Während der Steueranspruch geltend gemacht werden muss und nur in Ausnahmefällen[1] die Steuerfestsetzung[2] unterbleiben kann, steht die Inanspruchnahme des Haftungsschuldners von vornherein im pflichtgemäßen Ermessen der Verwaltung. Die Finanzbehörde hat sich grundsätzlich in erster Linie an den Schuldner zu halten. Insoweit kann von einer Subsidiarität der Haftung gesprochen werden (vgl. auch Rz. 29). Eine Rechtspflicht zur Inanspruchnahme des Haftungsschuldners besteht nicht .[3] Ob und ggf. wie weit die Finanzbehörde den Haftenden in Anspruch nehmen will, steht in ihrem Ermessen (Handlungsermessen = Entschließungsermessen). Dieses kann sich auf das Auswahlermessen (vgl. Rz. 29) reduzieren.[4] Im Übrigen enthält § 219 S. 1 AO eine auf die Erhebung beschränkte Regelung der Subsidiarität für die Haftungsinanspruchnahme, die auch bereits das Handlungsermessen beeinflussen kann.
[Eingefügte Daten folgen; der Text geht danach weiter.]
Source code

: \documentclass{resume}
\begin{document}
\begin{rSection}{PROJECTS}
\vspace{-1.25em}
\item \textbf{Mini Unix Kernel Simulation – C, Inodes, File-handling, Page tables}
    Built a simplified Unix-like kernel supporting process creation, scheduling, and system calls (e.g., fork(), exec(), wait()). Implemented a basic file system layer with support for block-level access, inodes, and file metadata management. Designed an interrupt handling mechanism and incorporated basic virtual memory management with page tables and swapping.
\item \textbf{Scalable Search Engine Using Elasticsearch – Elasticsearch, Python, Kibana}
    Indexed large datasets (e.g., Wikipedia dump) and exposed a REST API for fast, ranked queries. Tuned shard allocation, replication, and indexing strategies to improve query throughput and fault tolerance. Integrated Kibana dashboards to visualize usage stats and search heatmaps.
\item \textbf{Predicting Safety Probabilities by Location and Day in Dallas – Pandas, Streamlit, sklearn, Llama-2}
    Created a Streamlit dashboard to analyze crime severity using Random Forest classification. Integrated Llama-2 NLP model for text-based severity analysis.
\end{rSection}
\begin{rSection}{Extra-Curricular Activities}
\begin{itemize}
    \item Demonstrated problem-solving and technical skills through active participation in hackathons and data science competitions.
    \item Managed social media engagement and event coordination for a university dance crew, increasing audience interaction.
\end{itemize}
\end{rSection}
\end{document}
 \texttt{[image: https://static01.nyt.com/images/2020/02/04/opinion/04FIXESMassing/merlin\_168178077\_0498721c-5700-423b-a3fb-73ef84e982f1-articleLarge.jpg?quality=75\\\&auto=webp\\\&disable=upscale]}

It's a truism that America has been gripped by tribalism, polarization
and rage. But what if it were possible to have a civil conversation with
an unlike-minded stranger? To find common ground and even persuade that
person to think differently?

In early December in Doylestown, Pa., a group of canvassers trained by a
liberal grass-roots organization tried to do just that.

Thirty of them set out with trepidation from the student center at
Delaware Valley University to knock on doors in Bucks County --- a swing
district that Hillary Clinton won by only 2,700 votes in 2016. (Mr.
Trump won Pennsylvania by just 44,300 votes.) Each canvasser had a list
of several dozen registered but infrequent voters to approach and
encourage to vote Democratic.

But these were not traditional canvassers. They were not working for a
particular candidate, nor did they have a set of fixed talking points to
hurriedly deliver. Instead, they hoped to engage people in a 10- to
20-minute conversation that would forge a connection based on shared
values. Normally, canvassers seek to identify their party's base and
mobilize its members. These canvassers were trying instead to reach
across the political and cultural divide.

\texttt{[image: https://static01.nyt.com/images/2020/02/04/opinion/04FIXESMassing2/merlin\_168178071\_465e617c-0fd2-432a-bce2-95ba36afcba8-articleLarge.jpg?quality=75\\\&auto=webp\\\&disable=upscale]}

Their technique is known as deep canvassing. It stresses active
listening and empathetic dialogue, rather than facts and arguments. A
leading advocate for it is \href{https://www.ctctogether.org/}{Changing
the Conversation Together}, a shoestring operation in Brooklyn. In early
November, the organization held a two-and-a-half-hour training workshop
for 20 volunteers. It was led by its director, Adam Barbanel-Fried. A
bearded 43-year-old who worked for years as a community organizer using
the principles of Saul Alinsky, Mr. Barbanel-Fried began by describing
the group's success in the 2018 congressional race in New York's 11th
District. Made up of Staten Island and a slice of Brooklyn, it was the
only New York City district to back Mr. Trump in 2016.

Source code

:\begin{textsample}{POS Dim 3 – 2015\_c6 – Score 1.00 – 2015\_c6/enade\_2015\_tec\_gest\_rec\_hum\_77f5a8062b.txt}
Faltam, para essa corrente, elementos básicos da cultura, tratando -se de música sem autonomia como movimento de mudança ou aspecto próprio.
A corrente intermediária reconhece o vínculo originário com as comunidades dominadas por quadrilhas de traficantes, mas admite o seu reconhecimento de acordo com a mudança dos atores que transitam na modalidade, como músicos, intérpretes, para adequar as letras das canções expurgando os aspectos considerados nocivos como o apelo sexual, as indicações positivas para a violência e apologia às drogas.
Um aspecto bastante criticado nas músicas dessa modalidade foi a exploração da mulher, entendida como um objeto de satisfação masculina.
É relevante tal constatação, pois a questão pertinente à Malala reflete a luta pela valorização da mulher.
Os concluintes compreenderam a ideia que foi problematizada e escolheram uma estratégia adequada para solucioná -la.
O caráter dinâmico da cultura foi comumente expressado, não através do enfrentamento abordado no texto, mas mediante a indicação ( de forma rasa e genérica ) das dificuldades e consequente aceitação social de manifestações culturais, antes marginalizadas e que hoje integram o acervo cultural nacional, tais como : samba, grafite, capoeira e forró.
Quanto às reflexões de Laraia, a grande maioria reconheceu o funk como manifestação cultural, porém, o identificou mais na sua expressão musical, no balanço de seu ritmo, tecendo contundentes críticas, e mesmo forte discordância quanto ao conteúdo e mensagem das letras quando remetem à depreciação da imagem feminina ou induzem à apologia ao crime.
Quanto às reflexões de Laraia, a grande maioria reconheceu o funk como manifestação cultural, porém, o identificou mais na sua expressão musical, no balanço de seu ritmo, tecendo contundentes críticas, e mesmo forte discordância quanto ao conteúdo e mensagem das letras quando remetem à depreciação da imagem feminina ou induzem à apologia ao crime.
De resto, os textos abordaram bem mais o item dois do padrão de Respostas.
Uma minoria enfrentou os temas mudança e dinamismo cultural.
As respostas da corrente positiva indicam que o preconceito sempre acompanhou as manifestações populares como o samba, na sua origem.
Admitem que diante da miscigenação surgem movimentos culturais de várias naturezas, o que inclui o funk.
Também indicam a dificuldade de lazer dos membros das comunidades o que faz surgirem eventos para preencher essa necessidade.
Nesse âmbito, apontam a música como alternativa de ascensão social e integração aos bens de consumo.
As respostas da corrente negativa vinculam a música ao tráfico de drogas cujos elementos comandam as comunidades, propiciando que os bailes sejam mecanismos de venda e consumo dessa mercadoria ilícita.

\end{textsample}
Diese beschränkte Subsidiarität wird allerdings durch § 219 S. 2 AO für wichtige Haftungsbereiche (z. B. Abzugssteuern wie die LSt) gänzlich aufgehoben.

[1] Z. B. wegen der Kleinbetragsregelung nach § 156 AO
[3] Opportunitätsprinzip; vgl. hierzu im Einzelnen Gehm, in Schwarz/Pahlke, AO/FGO, § 191 AO Rz. 42ff.
[4] Mösbauer, DB 1983, 1895.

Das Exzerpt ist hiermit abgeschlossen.